[Supplied material]:
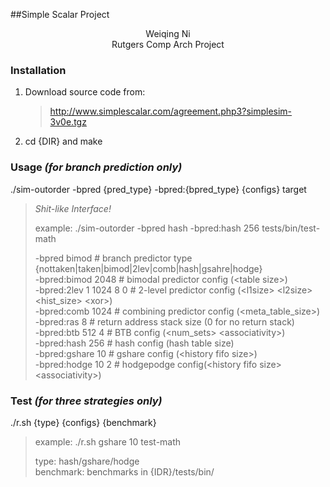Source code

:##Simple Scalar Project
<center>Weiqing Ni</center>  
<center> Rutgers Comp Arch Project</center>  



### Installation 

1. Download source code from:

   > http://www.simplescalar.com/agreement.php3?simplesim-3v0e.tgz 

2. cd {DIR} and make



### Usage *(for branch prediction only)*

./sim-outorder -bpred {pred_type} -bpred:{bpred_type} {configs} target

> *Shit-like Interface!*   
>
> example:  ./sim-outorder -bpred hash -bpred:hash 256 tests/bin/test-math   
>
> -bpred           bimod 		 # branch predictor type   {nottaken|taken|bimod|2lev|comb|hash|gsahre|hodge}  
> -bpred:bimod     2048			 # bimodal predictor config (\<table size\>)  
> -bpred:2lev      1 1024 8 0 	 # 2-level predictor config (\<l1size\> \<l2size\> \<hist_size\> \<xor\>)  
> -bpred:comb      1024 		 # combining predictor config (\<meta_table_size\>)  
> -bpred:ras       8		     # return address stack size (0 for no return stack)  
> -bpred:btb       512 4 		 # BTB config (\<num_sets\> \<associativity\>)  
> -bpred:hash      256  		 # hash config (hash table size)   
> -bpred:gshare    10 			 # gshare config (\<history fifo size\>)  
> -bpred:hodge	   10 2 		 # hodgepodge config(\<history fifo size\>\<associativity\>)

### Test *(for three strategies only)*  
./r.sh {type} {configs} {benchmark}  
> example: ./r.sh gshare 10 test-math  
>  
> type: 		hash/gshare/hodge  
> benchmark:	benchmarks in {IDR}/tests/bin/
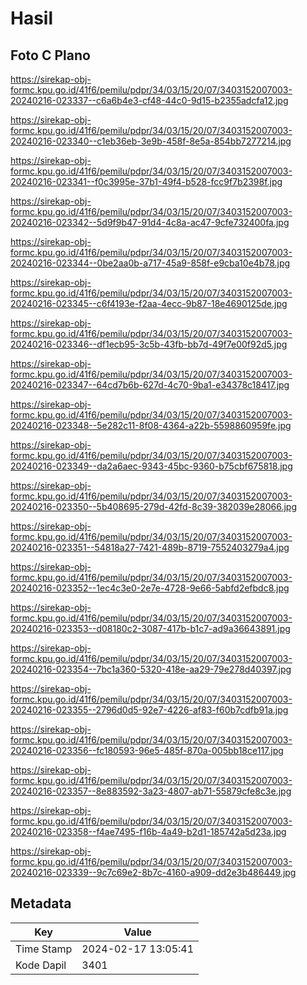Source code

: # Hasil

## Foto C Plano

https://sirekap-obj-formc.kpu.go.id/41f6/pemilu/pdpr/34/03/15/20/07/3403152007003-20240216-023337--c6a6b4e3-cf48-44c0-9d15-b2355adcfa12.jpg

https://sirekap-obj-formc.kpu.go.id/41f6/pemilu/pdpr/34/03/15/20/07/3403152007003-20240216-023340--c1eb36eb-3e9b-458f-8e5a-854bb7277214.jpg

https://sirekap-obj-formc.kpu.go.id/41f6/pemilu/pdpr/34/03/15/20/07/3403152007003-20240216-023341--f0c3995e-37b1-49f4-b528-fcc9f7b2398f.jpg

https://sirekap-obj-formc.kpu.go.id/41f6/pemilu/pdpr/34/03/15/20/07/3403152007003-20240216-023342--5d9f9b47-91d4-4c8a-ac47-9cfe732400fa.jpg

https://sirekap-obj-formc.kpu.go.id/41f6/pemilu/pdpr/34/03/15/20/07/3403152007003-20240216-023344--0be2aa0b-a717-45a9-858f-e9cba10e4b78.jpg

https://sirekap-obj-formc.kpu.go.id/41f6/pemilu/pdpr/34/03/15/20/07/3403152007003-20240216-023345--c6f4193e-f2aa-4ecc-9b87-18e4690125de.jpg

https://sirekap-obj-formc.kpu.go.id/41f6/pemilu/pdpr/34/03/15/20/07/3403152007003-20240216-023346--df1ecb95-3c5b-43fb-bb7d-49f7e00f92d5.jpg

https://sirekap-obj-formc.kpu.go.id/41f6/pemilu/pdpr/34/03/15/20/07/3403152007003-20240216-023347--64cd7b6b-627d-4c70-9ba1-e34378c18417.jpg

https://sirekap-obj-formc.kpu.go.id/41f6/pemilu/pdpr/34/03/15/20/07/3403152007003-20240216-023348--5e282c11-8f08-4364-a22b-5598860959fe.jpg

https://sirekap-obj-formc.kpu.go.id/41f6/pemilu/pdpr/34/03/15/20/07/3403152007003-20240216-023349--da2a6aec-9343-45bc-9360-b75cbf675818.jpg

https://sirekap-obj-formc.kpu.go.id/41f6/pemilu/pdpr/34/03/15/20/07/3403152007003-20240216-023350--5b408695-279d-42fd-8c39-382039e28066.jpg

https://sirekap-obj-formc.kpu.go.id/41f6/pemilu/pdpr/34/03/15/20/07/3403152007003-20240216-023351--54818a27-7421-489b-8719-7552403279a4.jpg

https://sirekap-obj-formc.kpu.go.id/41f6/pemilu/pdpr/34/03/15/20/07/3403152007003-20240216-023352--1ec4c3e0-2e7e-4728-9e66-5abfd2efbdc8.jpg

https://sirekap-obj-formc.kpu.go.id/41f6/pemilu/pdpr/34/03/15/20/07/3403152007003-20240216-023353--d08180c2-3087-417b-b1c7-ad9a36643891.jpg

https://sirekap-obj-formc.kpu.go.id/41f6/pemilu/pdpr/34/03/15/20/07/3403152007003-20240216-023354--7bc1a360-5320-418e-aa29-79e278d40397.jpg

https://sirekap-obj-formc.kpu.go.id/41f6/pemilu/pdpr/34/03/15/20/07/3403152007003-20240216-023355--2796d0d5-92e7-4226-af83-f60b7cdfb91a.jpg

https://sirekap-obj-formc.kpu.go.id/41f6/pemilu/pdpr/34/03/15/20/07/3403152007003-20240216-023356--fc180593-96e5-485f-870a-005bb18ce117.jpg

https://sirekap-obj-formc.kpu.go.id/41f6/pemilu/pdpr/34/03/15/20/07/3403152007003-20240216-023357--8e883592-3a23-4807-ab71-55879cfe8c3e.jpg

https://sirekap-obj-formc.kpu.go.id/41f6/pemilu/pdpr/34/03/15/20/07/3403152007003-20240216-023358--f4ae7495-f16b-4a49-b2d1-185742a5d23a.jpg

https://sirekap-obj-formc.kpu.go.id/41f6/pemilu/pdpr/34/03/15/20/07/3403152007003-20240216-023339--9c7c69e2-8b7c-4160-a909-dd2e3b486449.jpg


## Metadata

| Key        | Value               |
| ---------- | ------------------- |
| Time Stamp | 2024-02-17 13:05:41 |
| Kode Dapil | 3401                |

[What you will do]:
Wherever the string "history" appears in the entries above, return the line it appears on.

[Response box]:
> -bpred:gshare    10 			 # gshare config (\<history fifo size\>)  
> -bpred:hodge	   10 2 		 # hodgepodge config(\<history fifo size\>\<associativity\>)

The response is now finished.